Recently, I’ve noticed a plethora of Time Warner Cable commercials targeted towards the small business customer. They tout your great service, speed, customer satisfaction guarantees, and all the usual advertising sales talk. And, there are plenty of them.
But, evidently there are not plenty of customer service reps to help out a little customer like me. I was informed of this today after waiting 20-some minutes to seek some help with the second outage of ALL services at our home during the past few days.
Of course, I cannot find or is there a customer service center phone number for my area. Evidently, those are not available to residential customers like me. We have to call the national “helpline” and I use that word facetiously, given the “help” I received. We have to wade through a horrendous voice-menu trying to force us to not bother an actual human being and do it online. That would have been fine, IF I could have gotten online.

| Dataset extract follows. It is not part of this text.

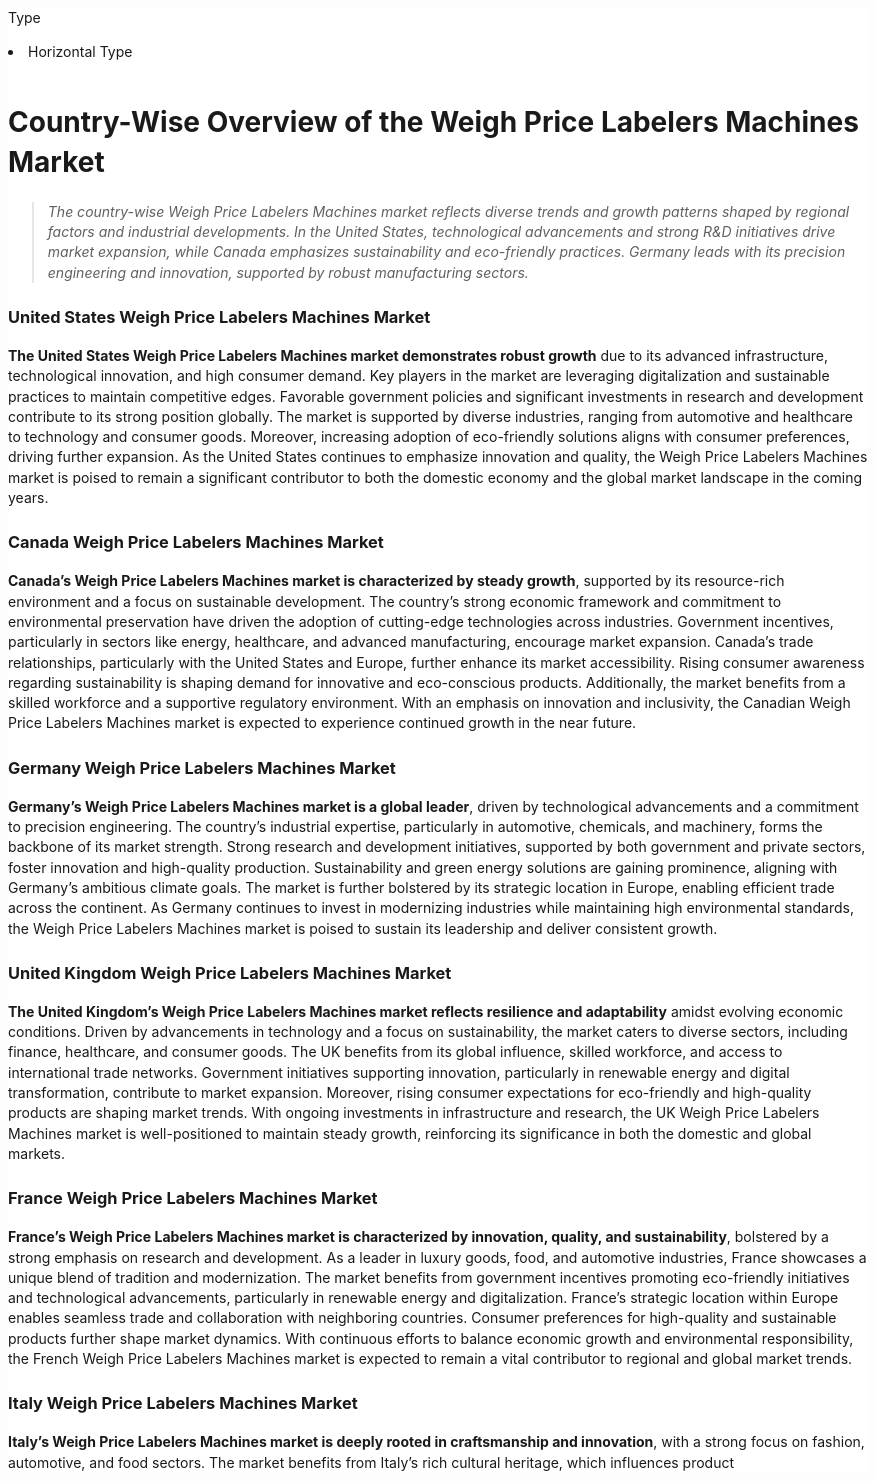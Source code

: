 Type</li><li>Horizontal Type</li></ul><h1><span class="">Country-Wise Overview of the Weigh Price Labelers Machines Market<br /></span></h1><blockquote><p><em><span class="">The country-wise Weigh Price Labelers Machines market reflects diverse trends and growth patterns shaped by regional factors and industrial developments. In the United States, technological advancements and strong R&amp;D initiatives drive market expansion, while Canada emphasizes sustainability and eco-friendly practices. Germany leads with its precision engineering and innovation, supported by robust manufacturing sectors.</span></em></p></blockquote><h3><strong>United States Weigh Price Labelers Machines Market</strong></h3><p><strong>The United States Weigh Price Labelers Machines market demonstrates robust growth</strong> due to its advanced infrastructure, technological innovation, and high consumer demand. Key players in the market are leveraging digitalization and sustainable practices to maintain competitive edges. Favorable government policies and significant investments in research and development contribute to its strong position globally. The market is supported by diverse industries, ranging from automotive and healthcare to technology and consumer goods. Moreover, increasing adoption of eco-friendly solutions aligns with consumer preferences, driving further expansion. As the United States continues to emphasize innovation and quality, the Weigh Price Labelers Machines market is poised to remain a significant contributor to both the domestic economy and the global market landscape in the coming years.</p><h3><strong>Canada Weigh Price Labelers Machines Market</strong></h3><p><strong>Canada&rsquo;s Weigh Price Labelers Machines market is characterized by steady growth</strong>, supported by its resource-rich environment and a focus on sustainable development. The country&rsquo;s strong economic framework and commitment to environmental preservation have driven the adoption of cutting-edge technologies across industries. Government incentives, particularly in sectors like energy, healthcare, and advanced manufacturing, encourage market expansion. Canada&rsquo;s trade relationships, particularly with the United States and Europe, further enhance its market accessibility. Rising consumer awareness regarding sustainability is shaping demand for innovative and eco-conscious products. Additionally, the market benefits from a skilled workforce and a supportive regulatory environment. With an emphasis on innovation and inclusivity, the Canadian Weigh Price Labelers Machines market is expected to experience continued growth in the near future.</p><h3><strong>Germany Weigh Price Labelers Machines Market</strong></h3><p><strong>Germany&rsquo;s Weigh Price Labelers Machines market is a global leader</strong>, driven by technological advancements and a commitment to precision engineering. The country&rsquo;s industrial expertise, particularly in automotive, chemicals, and machinery, forms the backbone of its market strength. Strong research and development initiatives, supported by both government and private sectors, foster innovation and high-quality production. Sustainability and green energy solutions are gaining prominence, aligning with Germany&rsquo;s ambitious climate goals. The market is further bolstered by its strategic location in Europe, enabling efficient trade across the continent. As Germany continues to invest in modernizing industries while maintaining high environmental standards, the Weigh Price Labelers Machines market is poised to sustain its leadership and deliver consistent growth.</p><h3><strong>United Kingdom Weigh Price Labelers Machines Market</strong></h3><p><strong>The United Kingdom&rsquo;s Weigh Price Labelers Machines market reflects resilience and adaptability</strong> amidst evolving economic conditions. Driven by advancements in technology and a focus on sustainability, the market caters to diverse sectors, including finance, healthcare, and consumer goods. The UK benefits from its global influence, skilled workforce, and access to international trade networks. Government initiatives supporting innovation, particularly in renewable energy and digital transformation, contribute to market expansion. Moreover, rising consumer expectations for eco-friendly and high-quality products are shaping market trends. With ongoing investments in infrastructure and research, the UK Weigh Price Labelers Machines market is well-positioned to maintain steady growth, reinforcing its significance in both the domestic and global markets.</p><h3><strong>France Weigh Price Labelers Machines Market</strong></h3><p><strong>France&rsquo;s Weigh Price Labelers Machines market is characterized by innovation, quality, and sustainability</strong>, bolstered by a strong emphasis on research and development. As a leader in luxury goods, food, and automotive industries, France showcases a unique blend of tradition and modernization. The market benefits from government incentives promoting eco-friendly initiatives and technological advancements, particularly in renewable energy and digitalization. France&rsquo;s strategic location within Europe enables seamless trade and collaboration with neighboring countries. Consumer preferences for high-quality and sustainable products further shape market dynamics. With continuous efforts to balance economic growth and environmental responsibility, the French Weigh Price Labelers Machines market is expected to remain a vital contributor to regional and global market trends.</p><h3><strong>Italy Weigh Price Labelers Machines Market</strong></h3><p><strong>Italy&rsquo;s Weigh Price Labelers Machines market is deeply rooted in craftsmanship and innovation</strong>, with a strong focus on fashion, automotive, and food sectors. The market benefits from Italy&rsquo;s rich cultural heritage, which influences product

Naturally, I was sent from one department to another. Naturally, the first person had NO IDEA that there was an ongoing outage issue in my area because, of course, he WASN’T anywhere near MY AREA! Naturally, I got all the usual “I’m sorry for your inconvenience, sir” bromides. And, naturally he had no authority to actually offer any compensation for the lost services, my lost work, and the extra time I had to spend leaving my home office to find wi-fi at a local coffeehouse.
Naturally.
But, I sure see those commercial a lot. There’s a budget for those, but not for customer service reps so we “little people” don’t have to be on hold for 20+ minutes.
I have a suggestion, Mr. Britt. Maybe, instead of trying to secure more customers with your large television-advertising budget, you might try to offer consistent and decent service to loyal, existing customers. When we “bundle” we are quite dependent on your services and we actually pay a decent monthly fee for said services. Maybe we matter, too?
You might get a slight sense of crankiness from my letter, for which I apologize. I wasted a lot of time and lost a lot of necessary work time thanks to your “services.” I even had to rush to a local wi-fi spot to host my weekly #DadChat, which is a Tweet Chat I founded and host each Thursday evening. It was not easy doing it with my laptop on my lap at that afore-mentioned coffeehouse. I challenge you to read, write, respond, and send 200+ tweets in one hour like I do every Thursday – that way!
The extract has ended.